L'edizione di lunedi 21 novembre del giornale Asahi Shinbun ha pubblicato una statistica che mostra come la casa editrice giapponese Kodansha stia lanciando una nuova sezione editoriale dedicata alle light novel, per contrastare la casa editrice "rivale" Kadogawa, che sino ad ora ha avuto nelle mani il 48% di questo mercato, con un'ulteriore espansione col recente acquisito di Media Factory.Nonostante sia la più grande casa editrice giapponese, sino ad ora la Kodansha ha avuto una presenza marginale nel crescente mercato delle light novel, descritte dalla pagina del giornale, come "romanzi di intrattenimento per le giovani generazioni".

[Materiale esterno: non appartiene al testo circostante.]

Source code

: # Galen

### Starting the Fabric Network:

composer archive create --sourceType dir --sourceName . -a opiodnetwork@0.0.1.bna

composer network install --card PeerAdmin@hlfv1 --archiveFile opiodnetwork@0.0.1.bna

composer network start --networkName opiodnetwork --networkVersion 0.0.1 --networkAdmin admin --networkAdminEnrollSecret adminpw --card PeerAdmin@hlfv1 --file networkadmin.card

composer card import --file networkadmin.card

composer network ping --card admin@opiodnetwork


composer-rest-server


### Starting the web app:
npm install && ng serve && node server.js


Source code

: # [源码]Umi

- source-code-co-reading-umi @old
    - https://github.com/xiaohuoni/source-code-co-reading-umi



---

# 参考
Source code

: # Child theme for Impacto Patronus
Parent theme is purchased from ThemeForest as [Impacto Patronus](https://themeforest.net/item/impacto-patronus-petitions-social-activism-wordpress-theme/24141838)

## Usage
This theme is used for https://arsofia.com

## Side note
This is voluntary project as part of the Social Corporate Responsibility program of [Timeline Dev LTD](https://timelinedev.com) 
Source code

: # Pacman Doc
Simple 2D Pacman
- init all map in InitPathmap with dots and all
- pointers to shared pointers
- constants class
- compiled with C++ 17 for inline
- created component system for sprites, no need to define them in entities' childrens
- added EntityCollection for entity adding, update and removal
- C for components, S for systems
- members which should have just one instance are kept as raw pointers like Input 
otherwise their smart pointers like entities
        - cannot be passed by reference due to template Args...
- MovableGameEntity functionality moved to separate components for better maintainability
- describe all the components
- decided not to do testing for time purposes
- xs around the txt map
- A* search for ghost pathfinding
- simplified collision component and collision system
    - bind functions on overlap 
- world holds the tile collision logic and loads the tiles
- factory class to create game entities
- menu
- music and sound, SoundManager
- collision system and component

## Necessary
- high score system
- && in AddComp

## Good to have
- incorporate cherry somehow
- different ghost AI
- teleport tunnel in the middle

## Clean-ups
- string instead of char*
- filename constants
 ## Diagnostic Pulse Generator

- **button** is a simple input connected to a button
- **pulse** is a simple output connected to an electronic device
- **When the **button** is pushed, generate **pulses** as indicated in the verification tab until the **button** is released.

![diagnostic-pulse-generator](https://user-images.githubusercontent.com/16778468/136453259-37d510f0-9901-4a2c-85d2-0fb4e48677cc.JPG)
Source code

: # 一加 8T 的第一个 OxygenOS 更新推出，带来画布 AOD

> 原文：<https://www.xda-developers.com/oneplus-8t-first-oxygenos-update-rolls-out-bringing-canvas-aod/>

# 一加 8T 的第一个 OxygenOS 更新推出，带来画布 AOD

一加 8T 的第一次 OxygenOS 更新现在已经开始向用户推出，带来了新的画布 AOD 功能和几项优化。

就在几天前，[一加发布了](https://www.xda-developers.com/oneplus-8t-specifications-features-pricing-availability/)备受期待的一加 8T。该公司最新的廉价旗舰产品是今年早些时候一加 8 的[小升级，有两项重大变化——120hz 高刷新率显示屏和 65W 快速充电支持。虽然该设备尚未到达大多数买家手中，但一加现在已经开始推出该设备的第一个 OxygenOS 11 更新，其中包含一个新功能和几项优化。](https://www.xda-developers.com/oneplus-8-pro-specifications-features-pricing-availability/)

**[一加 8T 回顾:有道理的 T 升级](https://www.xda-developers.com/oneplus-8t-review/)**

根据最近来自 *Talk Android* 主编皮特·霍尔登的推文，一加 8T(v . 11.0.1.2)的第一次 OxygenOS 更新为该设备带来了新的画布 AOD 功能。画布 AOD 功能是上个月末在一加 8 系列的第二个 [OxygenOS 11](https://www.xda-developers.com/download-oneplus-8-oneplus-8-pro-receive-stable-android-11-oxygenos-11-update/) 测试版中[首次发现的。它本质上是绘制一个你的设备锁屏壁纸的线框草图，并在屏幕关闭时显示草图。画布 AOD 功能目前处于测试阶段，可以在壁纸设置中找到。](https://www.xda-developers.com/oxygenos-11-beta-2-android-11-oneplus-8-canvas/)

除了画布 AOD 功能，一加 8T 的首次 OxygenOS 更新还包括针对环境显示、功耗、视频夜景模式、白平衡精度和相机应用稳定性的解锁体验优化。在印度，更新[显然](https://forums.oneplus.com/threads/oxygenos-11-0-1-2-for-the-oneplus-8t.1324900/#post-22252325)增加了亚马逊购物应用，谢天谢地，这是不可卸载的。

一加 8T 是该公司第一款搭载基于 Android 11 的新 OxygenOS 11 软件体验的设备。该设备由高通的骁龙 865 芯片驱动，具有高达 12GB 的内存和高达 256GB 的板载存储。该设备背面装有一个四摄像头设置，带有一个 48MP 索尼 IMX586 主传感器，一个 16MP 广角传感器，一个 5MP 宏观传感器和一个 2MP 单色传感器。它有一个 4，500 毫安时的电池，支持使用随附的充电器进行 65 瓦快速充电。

Nel 2009, l'intero mercato giapponese legato ai libri e all'editoria valeva 132.000.000.000 ¥ (circa 1.282.702.307 €). Di questo totale, le light novel rappresentavano il 23% e, mentre il mercato generale nel suo complesso ha continuato a ridursi, le light novel sono cresciute del 13.6% rispetto al 2004.
Nel 2009, le riviste pubblicate dalla Kadogawa, Dengeki Bunko (Toaru Majutsu no Index, Shakugan no Shana), Fujimi Fantasia Bunko (Full Metal Panic!, Seitokai no Ichizon), Bunko Famitsu (Baka no test Shoukanjuu, Bungaku Shoujo) e Kadogawa Sneaker Bunko (Haruhi Suzumiya, Rental Magica) controllavano, rispettivamente, il 26%, il 10%, il 7% e il 5% del mercato delle light novel per un totale del 48%. Il mese scorso la stessa casa editrice ha annunciato di aver acquisito anche Media Factory, che con la sua rivista MF Bunko J, porterà alla Kadogawa un ulteriore rialzo (8%) sulla quota di mercato.
Secondo il giornale Asahi Shinbun, questa unione porterà ad una quota ancora maggiore della vendita di light novel orientati ad un pubblico maschile, sino addirittura al 90%.
La rivista Super Dash Bunko dell'altra rivale casa editrice Shueisha deteneva invece una quota del 4% del mercato light novel mentre Gagaga Bunko della Shogakugan solamente il 2%.
Il nuovo marchio editoriale della Kodansha dedicato alle light novel comincerà a pubblicare a partire dal numero di dicembre la light novel Ojamajo Doremi 16 di Midori Kuriyama, seguito dell'anime Ojamajo Doremi (Magica Doremi).
Lo stesso marchio pubblicherà poi Shingeki no Kyojin: Before the fall, adattamento del manga Shingeki no Kyojin di Hajime Isayama, vincitore del premio Kodansha Light Novel Bunko New Author Prize, primo concorso edito dalla casa editrice dedicato alle light novel, che ora riceverà anche un adattamento anime di quindici minuti, realizzato dallo studio AIC.
Fonte Consultata: Anime News Network
Certo che il fatturato dell'editoria giapponese è veramente elevato, soprattutto se si tiene conto che di quella cifra il 23% proviene dalle light novel.
Grazie alla J-POP, posso decretarmi (finalmente) anch'io fan delle light novel.
Comunque ringrazio anche io la J-POP
Kadokawa si è sempre distinta per preferire opere multimediali (nel senso più ampio del termine), oltre a Suzumiya ha i diritti per Code Geass, Gundam, Evangelion, Keroro, Macross, Full Metal Panic (anch'esso tratto da una light novel)... si se fossi un mio competitor cercherei di prendere delle percauzioni
Durarara!!
Baka to Test to Shokanjuu
Spice and Wolf
Toradora!
Queste sono solo una piccola parte delle novel che vorrei che JPOP portasse in Italia. Sono sempre più convinto che questo editore abbia avuto un'idea geniale, non ho dubbi sul fatto che queste opere possano avere successo anche al pubblico italiano. Non ci resta che attendere notizie...
Detto ciò, questo incremento nella produzione e nella vendita di Light Novel spiegherebbe come mai sempre più anime vengano tratti da esse... E dai ad acaparrarsene il maggior numero!
E la logica conseguenza di tutto ciò spero che sia un incremento nell'importazione di Novels anche in Italia...
Peccato che io quella di Haruhi non l'abbia ancora trovata in fumetteria...
Bene,allora noi che leggiamo manga siamo considerati "dinosauri"?
P.S.Io non faccio distinzioni,mi basta che le storie siano buone,poi che siano manga o LN,fa poca differenza!!!